That's exceedingly slow, indeed. These NAS-style servers, are they very underpowered? |
On average that's what your syncthing process is spending in RAM per item. The usage may be in other stuff though.
Not particularly. Both of them are AMD64 machines. The one currently online and syncing slowly is an "AMD Athlon(tm) II Neo N36L Dual-Core Processor". Not particularly fast but also not the slow ARM stuff that's common in NAS servers. |
Yeah, that's not very slow under the circumstances, so then I don't really know why it syncs that slowly. About the memory, I understand averages, but the fact is only very little memory is spent on file indexes since the index is not in RAM. Slices of it are, at times (up to a few thousand items) but the rest is buffers of various kinds (for holding blocks in transfer, compression, encryption), database cache, all other kinds of state kept everywhere, etc.
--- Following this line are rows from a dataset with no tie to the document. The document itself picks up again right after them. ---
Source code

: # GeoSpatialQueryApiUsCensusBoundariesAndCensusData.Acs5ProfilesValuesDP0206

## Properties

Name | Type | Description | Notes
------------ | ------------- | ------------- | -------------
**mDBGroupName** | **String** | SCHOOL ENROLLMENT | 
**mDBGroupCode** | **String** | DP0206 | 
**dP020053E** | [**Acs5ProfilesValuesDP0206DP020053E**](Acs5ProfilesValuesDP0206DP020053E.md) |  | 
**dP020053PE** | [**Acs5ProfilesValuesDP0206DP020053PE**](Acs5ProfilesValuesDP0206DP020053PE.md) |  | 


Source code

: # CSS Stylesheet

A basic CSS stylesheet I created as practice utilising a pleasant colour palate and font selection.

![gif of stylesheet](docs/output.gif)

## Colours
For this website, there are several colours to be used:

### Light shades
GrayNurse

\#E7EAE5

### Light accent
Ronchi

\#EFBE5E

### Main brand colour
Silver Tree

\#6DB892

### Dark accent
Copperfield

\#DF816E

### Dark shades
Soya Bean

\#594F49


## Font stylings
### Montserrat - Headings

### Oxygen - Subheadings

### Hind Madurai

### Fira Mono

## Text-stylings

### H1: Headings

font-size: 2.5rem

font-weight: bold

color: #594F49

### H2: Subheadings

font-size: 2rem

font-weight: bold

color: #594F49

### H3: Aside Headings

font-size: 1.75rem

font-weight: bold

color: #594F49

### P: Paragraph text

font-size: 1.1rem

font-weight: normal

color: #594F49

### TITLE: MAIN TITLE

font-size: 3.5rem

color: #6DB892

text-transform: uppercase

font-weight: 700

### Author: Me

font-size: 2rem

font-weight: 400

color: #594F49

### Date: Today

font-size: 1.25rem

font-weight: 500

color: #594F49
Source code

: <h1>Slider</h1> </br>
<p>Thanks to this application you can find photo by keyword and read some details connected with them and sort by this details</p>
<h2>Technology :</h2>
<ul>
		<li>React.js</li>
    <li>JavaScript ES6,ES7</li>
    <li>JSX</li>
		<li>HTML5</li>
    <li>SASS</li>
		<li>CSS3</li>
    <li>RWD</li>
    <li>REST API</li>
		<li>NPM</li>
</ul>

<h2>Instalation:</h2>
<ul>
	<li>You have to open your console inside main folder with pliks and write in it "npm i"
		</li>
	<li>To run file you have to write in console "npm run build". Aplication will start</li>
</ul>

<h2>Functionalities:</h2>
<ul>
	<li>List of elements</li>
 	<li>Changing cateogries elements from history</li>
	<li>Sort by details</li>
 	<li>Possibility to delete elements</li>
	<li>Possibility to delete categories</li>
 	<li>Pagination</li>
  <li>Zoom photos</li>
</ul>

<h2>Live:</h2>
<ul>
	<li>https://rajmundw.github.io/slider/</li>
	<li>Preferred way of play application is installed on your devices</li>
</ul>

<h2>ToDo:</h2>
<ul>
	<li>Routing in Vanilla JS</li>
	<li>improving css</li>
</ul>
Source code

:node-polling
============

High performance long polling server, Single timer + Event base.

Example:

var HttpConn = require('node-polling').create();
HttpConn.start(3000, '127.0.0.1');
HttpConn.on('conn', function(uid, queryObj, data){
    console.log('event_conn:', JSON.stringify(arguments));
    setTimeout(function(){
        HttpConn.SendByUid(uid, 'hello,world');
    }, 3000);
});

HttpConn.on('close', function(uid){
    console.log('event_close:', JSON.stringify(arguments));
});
Multiply by 1.5 or so for GC. Obviously there's something going on there with your memory usage though... |
There doesn't seem to be anything particular about my case. Your machine is roughly in line. If this is all fixed cost and doesn't grow if the repository is 1 or 2 TB then it's less serious. It's still quite high though. I'll have to read the code to understand this better. |
I've given up on this for now. rsync is able to saturate the line speed with negligible memory usage and pretty low CPU usage (only SSH really uses CPU and not that much). Edit: Forgot to mention, after two days it's only been able to sync 50GB while pegging the CPU constantly and using 500MB of RAM on the sending side and 700MB on the receiving side. |
Yeah, no idea what's going on there, sorry. You mentioned the sync was running over a tinc vpn, perhaps there's some bad interaction there. If nothing else it's ssl-over-tcp-over-ip-over-ssl-over-tcp-over-ip which is suboptimal for sure. |
If you'd like to isolate the factor I can run a test without tinc. tinc adds a CPU cost because of its own encryption, and that penalty is also paid by rsync, which runs fine. It may be that the receiving side isn't able to hash fast enough to keep up with line speed though. Since rsync doesn't hash it wouldn't hit that issue. As for memory usage, that shouldn't have anything to do with tinc. The memory is used even when not syncing, and your example shows similar memory usage. 1-2MB per GB of repo size is way too high. I see that you've closed the issue though, so let me know if you want help tracking down what's happening with the CPU and memory usage. |
There is no memory cost of "1-2MB per GB of repo size", it should stabilize around 100-150 megs or so maximum, irrespective of repo size. More than that is a bug, which is not reproducible in my installations. I'd like to get to the bottom of it though. (There's a bug in the memory reporting in the GUI in v0.9.0, it'll show a little more than the truth in some cases so comparing actual RSS values from top or so would be nice, but I don't think it accounts for more than a few percent of the total.) |
Some more info here, since I've done some testing. I created a test repo with 200 GB in 250,000 files and measured memory usage. With v0.9.1 at idle (syncthing having done nothing for several minutes; this is relevant, more about that later) syncthing uses about 110 MB of RAM. I'd say this is acceptable, but a bit on the high side. But the GUI is a bad side. Actually loading or reloading the GUI drives the mem usage up to 520 MB. That's obviously crappy. The reason is that the GUI does a bunch of REST calls in parallel that all result in basically linear scans of the entire DB, counting all files and sizes etc. This drives up the peak usage a lot, and it is only slowly returned to the OS once the GC mechanism figures we're not going to need it again anytime soon. Hence the note about idle above. I implemented some tweaks to trigger GC earlier when doing expensive database operations that helped a bit with this. With these changes I get a peak of about 180 MB when reloading the GUI and an an idle usage around 50 MB: There's more to be done here, particularly things that should be kept calculated so that we don't need to scan the full db to figure it out when we load the GUI... |
Your example showed similar values per item (and not per GB) to what I was seeing. I mixed up the per-item values with the per-GB values. My repo has a lot of small files which apparently is a corner case here. 100-150MB fixed size would be fine for me.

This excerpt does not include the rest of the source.